── SUPPLIED MATERIAL

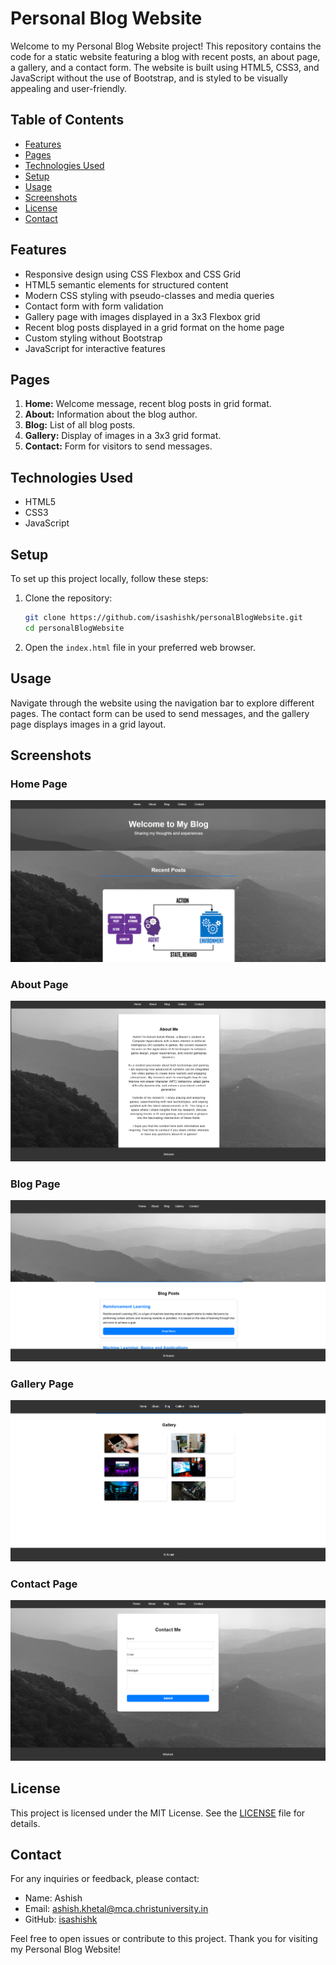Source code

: # Personal Blog Website

Welcome to my Personal Blog Website project! This repository contains the code for a static website featuring a blog with recent posts, an about page, a gallery, and a contact form. The website is built using HTML5, CSS3, and JavaScript without the use of Bootstrap, and is styled to be visually appealing and user-friendly.

## Table of Contents

- [Features](#features)
- [Pages](#pages)
- [Technologies Used](#technologies-used)
- [Setup](#setup)
- [Usage](#usage)
- [Screenshots](#screenshots)
- [License](#license)
- [Contact](#contact)

## Features

- Responsive design using CSS Flexbox and CSS Grid
- HTML5 semantic elements for structured content
- Modern CSS styling with pseudo-classes and media queries
- Contact form with form validation
- Gallery page with images displayed in a 3x3 Flexbox grid
- Recent blog posts displayed in a grid format on the home page
- Custom styling without Bootstrap
- JavaScript for interactive features

## Pages

1. **Home:** Welcome message, recent blog posts in grid format.
2. **About:** Information about the blog author.
3. **Blog:** List of all blog posts.
4. **Gallery:** Display of images in a 3x3 grid format.
5. **Contact:** Form for visitors to send messages.

## Technologies Used

- HTML5
- CSS3
- JavaScript

## Setup

To set up this project locally, follow these steps:

1. Clone the repository:

    ```bash
    git clone https://github.com/isashishk/personalBlogWebsite.git
    cd personalBlogWebsite
    ```

2. Open the `index.html` file in your preferred web browser.

## Usage

Navigate through the website using the navigation bar to explore different pages. The contact form can be used to send messages, and the gallery page displays images in a grid layout.

## Screenshots

### Home Page
![Home Page](/images/home.png)

### About Page
![About Page](/images/about.png)

### Blog Page
![Blog Page](/images/blog.png)

### Gallery Page
![Gallery Page](/images/gallery.png)

### Contact Page
![Contact Page](/images/contact.png)

## License

This project is licensed under the MIT License. See the [LICENSE](LICENSE) file for details.

## Contact

For any inquiries or feedback, please contact:

- Name: Ashish
- Email: ashish.khetal@mca.christuniversity.in
- GitHub: [isashishk](https://github.com/isashishk)

Feel free to open issues or contribute to this project. Thank you for visiting my Personal Blog Website!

────

TASK: Repeat exactly and only the lines from the start of the data above through the line that holds "- [Features](#features)", inclusive. Pictures do not belong in the copy.

WRITTEN ANSWER:
Source code

: # Personal Blog Website

Welcome to my Personal Blog Website project! This repository contains the code for a static website featuring a blog with recent posts, an about page, a gallery, and a contact form. The website is built using HTML5, CSS3, and JavaScript without the use of Bootstrap, and is styled to be visually appealing and user-friendly.

## Table of Contents

- [Features](#features)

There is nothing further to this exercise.